**Records for this task:**
---

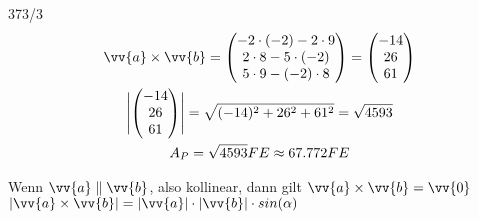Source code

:\begin{exercise}{373/3}
\begin{gather*}
    \vv{a} \times \vv{b} = \begin{pmatrix}-2 \cdot (-2) - 2 \cdot 9 \\ 2 \cdot 8 - 5 \cdot (-2) \\ 5 \cdot 9 - (-2) \cdot 8\end{pmatrix} = \begin{pmatrix}-14 \\ 26 \\ 61\end{pmatrix} \\
    \Biggl|\begin{pmatrix}-14 \\ 26 \\ 61\end{pmatrix}\Biggr| = \sqrt{(-14)^2 + 26^2 + 61^2} = \sqrt{4593} \\
    A_P = \sqrt{4593}FE \approx 67.772FE
  \end{gather*}
\end{exercise}
Wenn $\vv{a} \parallel \vv{b}$, also kollinear, dann gilt $\vv{a} \times \vv{b} = \vv{0}$ \\
$|\vv{a} \times \vv{b}| = |\vv{a}| \cdot |\vv{b}| \cdot sin(\alpha)$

---

**Work order:** Print the material precisely as given, dropping any images it holds.

**Solution for this exercise:**
Source code

:\begin{exercise}{373/3}
\begin{gather*}
    \vv{a} \times \vv{b} = \begin{pmatrix}-2 \cdot (-2) - 2 \cdot 9 \\ 2 \cdot 8 - 5 \cdot (-2) \\ 5 \cdot 9 - (-2) \cdot 8\end{pmatrix} = \begin{pmatrix}-14 \\ 26 \\ 61\end{pmatrix} \\
    \Biggl|\begin{pmatrix}-14 \\ 26 \\ 61\end{pmatrix}\Biggr| = \sqrt{(-14)^2 + 26^2 + 61^2} = \sqrt{4593} \\
    A_P = \sqrt{4593}FE \approx 67.772FE
  \end{gather*}
\end{exercise}
Wenn $\vv{a} \parallel \vv{b}$, also kollinear, dann gilt $\vv{a} \times \vv{b} = \vv{0}$ \\
$|\vv{a} \times \vv{b}| = |\vv{a}| \cdot |\vv{b}| \cdot sin(\alpha)$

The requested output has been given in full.